Fostering this kind of employee recognition starts with deep listening, according to Gaito. “When collaborating with others, we encourage people to spend the majority of their time actively listening (instead of speaking), which includes asking [clear, direct] questions that will help people to really show up as their authentic selves and communicate more effectively,” he said.

Many workplace conflicts stem from misunderstandings or a lack of cultural intelligence; in other words, having a different set of ideas and cultural norms that you project onto others. These issues can be addressed and corrected by making open, honest communication the norm at your organization.

For example, sometimes there are natural tensions between departments, like sales and marketing teams. In these cases, team members can feel like other teams are inhibiting their success, or as if other teams are responsible for their inability to hit their KPIs. In order to shift this perception, Gaito said, “If you really want to move from conflict and pointing fingers in the workplace, schedule a team-building session so both sides can understand each other’s point of view.”
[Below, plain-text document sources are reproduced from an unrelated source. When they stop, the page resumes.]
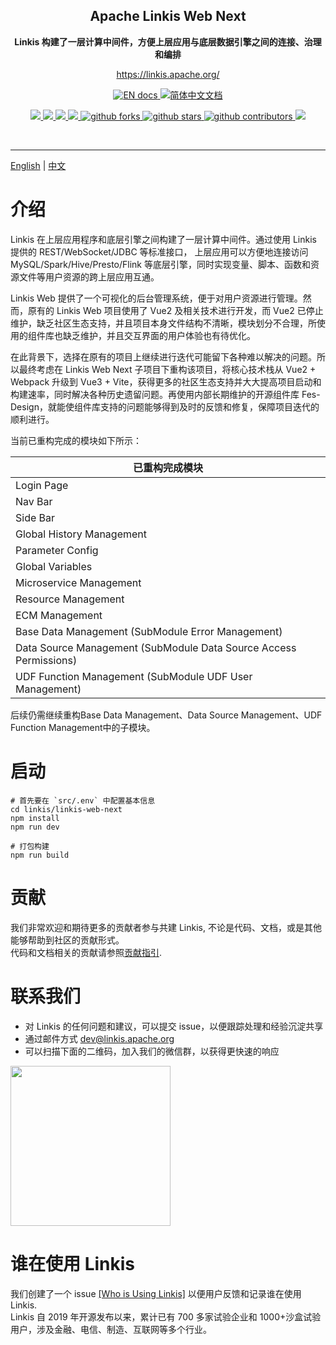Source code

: <h2 align="center">
  Apache Linkis Web Next
</h2>

<p align="center">
  <strong>Linkis 构建了一层计算中间件，方便上层应用与底层数据引擎之间的连接、治理和编排 </strong>
</p>
<p align="center">
  <a href="https://linkis.apache.org/">https://linkis.apache.org/</a>
</p>

<p align="center">
  <a href="https://linkis.apache.org/docs/latest/introduction/" >
    <img src="https://img.shields.io/badge/document-English-blue.svg" alt="EN docs" />
  </a>
  <a href="https://linkis.apache.org/zh-CN/docs/latest/introduction/">
    <img src="https://img.shields.io/badge/文档-简体中文-blue.svg" alt="简体中文文档" />
  </a>
</p>

<p align="center">
    <a target="_blank" href="https://search.maven.org/search?q=g:org.apache.linkis%20AND%20a:linkis">
        <img src="https://img.shields.io/maven-central/v/org.apache.linkis/linkis.svg?label=maven%20central" />
    </a>
    <a target="_blank" href="https://github.com/apache/linkis/blob/master/LICENSE">
        <img src="https://img.shields.io/badge/License-Apache%202.0-blue.svg?label=license" />
    </a>
    <a target="_blank" href="https://www.oracle.com/technetwork/java/javase/downloads/index.html">
        <img src="https://img.shields.io/badge/JDK-8-green.svg" />
    </a>
    <a target="_blank" href="https://github.com/apache/linkis/actions">
        <img src="https://github.com/apache/linkis/actions/workflows//build-backend.yml/badge.svg" />
    </a>

   <a target="_blank" href='https://github.com/apache/linkis'>
        <img src="https://img.shields.io/github/forks/apache/linkis.svg" alt="github forks"/>
   </a>
   <a target="_blank" href='https://github.com/apache/linkis'>
        <img src="https://img.shields.io/github/stars/apache/linkis.svg" alt="github stars"/>
   </a>
   <a target="_blank" href='https://github.com/apache/linkis'>
        <img src="https://img.shields.io/github/contributors/apache/linkis.svg" alt="github contributors"/>
   </a>
  <a target="_blank" href="https://badges.toozhao.com/stats/01G7TRNN1PH9PMSCYWDF3EK4QT">
       <img src="https://badges.toozhao.com/badges/01G7TRNN1PH9PMSCYWDF3EK4QT/green.svg" />
  </a>
  
</p>
<br/>

---
[English](README.md) | [中文](README_CN.md)

# 介绍

Linkis 在上层应用程序和底层引擎之间构建了一层计算中间件。通过使用 Linkis 提供的 REST/WebSocket/JDBC 等标准接口，
上层应用可以方便地连接访问 MySQL/Spark/Hive/Presto/Flink 等底层引擎，同时实现变量、脚本、函数和资源文件等用户资源的跨上层应用互通。  

Linkis Web 提供了一个可视化的后台管理系统，便于对用户资源进行管理。然而，原有的 Linkis Web 项目使用了 Vue2 及相关技术进行开发，而 Vue2 已停止维护，缺乏社区生态支持，并且项目本身文件结构不清晰，模块划分不合理，所使用的组件库也缺乏维护，并且交互界面的用户体验也有待优化。

在此背景下，选择在原有的项目上继续进行迭代可能留下各种难以解决的问题。所以最终考虑在 Linkis Web Next 子项目下重构该项目，将核心技术栈从 Vue2 + Webpack 升级到 Vue3 + Vite，获得更多的社区生态支持并大大提高项目启动和构建速率，同时解决各种历史遗留问题。再使用内部长期维护的开源组件库 Fes-Design，就能使组件库支持的问题能够得到及时的反馈和修复，保障项目迭代的顺利进行。

当前已重构完成的模块如下所示：

| 已重构完成模块
| ---------------------------------------
| Login Page
| Nav Bar
| Side Bar
| Global History Management
| Parameter Config
| Global Variables
| Microservice Management
| Resource Management
| ECM Management
| Base Data Management (SubModule Error Management)
| Data Source Management (SubModule Data Source Access Permissions)
| UDF Function Management (SubModule UDF User Management)

后续仍需继续重构Base Data Management、Data Source Management、UDF Function Management中的子模块。

# 启动

```shell
# 首先要在 `src/.env` 中配置基本信息
cd linkis/linkis-web-next
npm install
npm run dev

# 打包构建
npm run build
```

# 贡献

我们非常欢迎和期待更多的贡献者参与共建 Linkis, 不论是代码、文档，或是其他能够帮助到社区的贡献形式。  
代码和文档相关的贡献请参照[贡献指引](https://linkis.apache.org/zh-CN/community/how-to-contribute).

# 联系我们

- 对 Linkis 的任何问题和建议，可以提交 issue，以便跟踪处理和经验沉淀共享
- 通过邮件方式 [dev@linkis.apache.org](mailto:dev@linkis.apache.org)
- 可以扫描下面的二维码，加入我们的微信群，以获得更快速的响应

<img src="https://linkis.apache.org/Images/wedatasphere_contact_01.png" width="256"/>

# 谁在使用 Linkis

我们创建了一个 issue [[Who is Using Linkis]](https://github.com/apache/linkis/issues/23) 以便用户反馈和记录谁在使用 Linkis.  
Linkis 自 2019 年开源发布以来，累计已有 700 多家试验企业和 1000+沙盒试验用户，涉及金融、电信、制造、互联网等多个行业。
When team members are pushed out of their comfort zone and begin working with each other on shared goals, members of different teams no longer see each other as the opposition. It also becomes easier for work colleagues to reach out to each other and ask for assistance or input in the future.

Above all, Gaito stressed that keeping in mind your employees’ humanity is necessary for creating a work environment where healthy, open communication can flourish.
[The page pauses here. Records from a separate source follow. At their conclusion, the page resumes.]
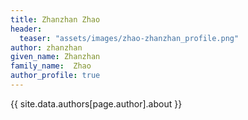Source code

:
 ```yaml
---
title: Zhanzhan Zhao
header:
  teaser: "assets/images/zhao-zhanzhan_profile.png"
author: zhanzhan
given_name: Zhanzhan
family_name:  Zhao
author_profile: true
---
```


{{ site.data.authors[page.author].about }}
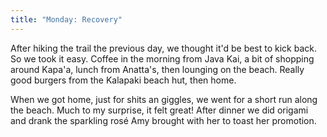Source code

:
 ```yaml
---
title: "Monday: Recovery"
---
```


After hiking the trail the previous day, we thought it'd be best to kick back. So we took it easy. Coffee in the morning from Java Kai, a bit of shopping around Kapa'a, lunch from Anatta's, then lounging on the beach. Really good burgers from the Kalapaki beach hut, then home.

When we got home, just for shits an giggles, we went for a short run along the beach. Much to my surprise, it felt great! After dinner we did origami and drank the sparkling rosé Amy brought with her to toast her promotion.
“We are human beings at work, not ‘human doings.’ We’re not pieces of a machine completing code, so we have to allow [employees] to connect,” Gaito said. “That’s the most important element when it comes to building trust across teams and managing people.”  

4. Including Every Time Zone

Gaito, who earlier in his career headed up talent programs at GAP and Cargill, explained that the way global corporations operate has been an evolution.

“Now we have [a lot] more tech platforms to facilitate meetings and collaboration, but before, we would do things like bring global teams together and rotate the place where we met, in different geographies, or we’d set up meetings specifically with leadership teams,” he said, elaborating that this often involved travel between Asia, Europe, the US, and Latin America.

Before technology made it so easy to bring together people from around the globe at the touch of a button, Gaito said the companies he was a part of would hold monthly meetings in different countries and in different time zones so that no time zone was privileged or, conversely, de-prioritized or left out altogether. This is important because the less you as a manager center your experience and can rather consider the experiences of others, the more you can empathize with others’ pain points — and this applies to geography and time zones, too.

So for example, let’s say that you have employees from three different time zones meeting remotely. Each week, the meeting time can alternate, so that every team experiences a meeting at a time that is easy for them to accommodate like the late afternoon, while others have to wake up in the early morning. However, as long as each time zone and each team member experiences the ease and the pain of both scenarios, no team will feel privileged or left out.


In today’s global — and increasingly remote — workforce, People leaders need to be intentional and proactive in creating a culture of connection, community, and belonging for companies and their employees to thrive. Cultivating values like empathy, understanding, and cultural sensitivity will help build this connection among your employees, and bridge the gap of the continents and oceans that may be between them. This can in turn boost employee trust and confidence, and bolster the growth and success of your global team.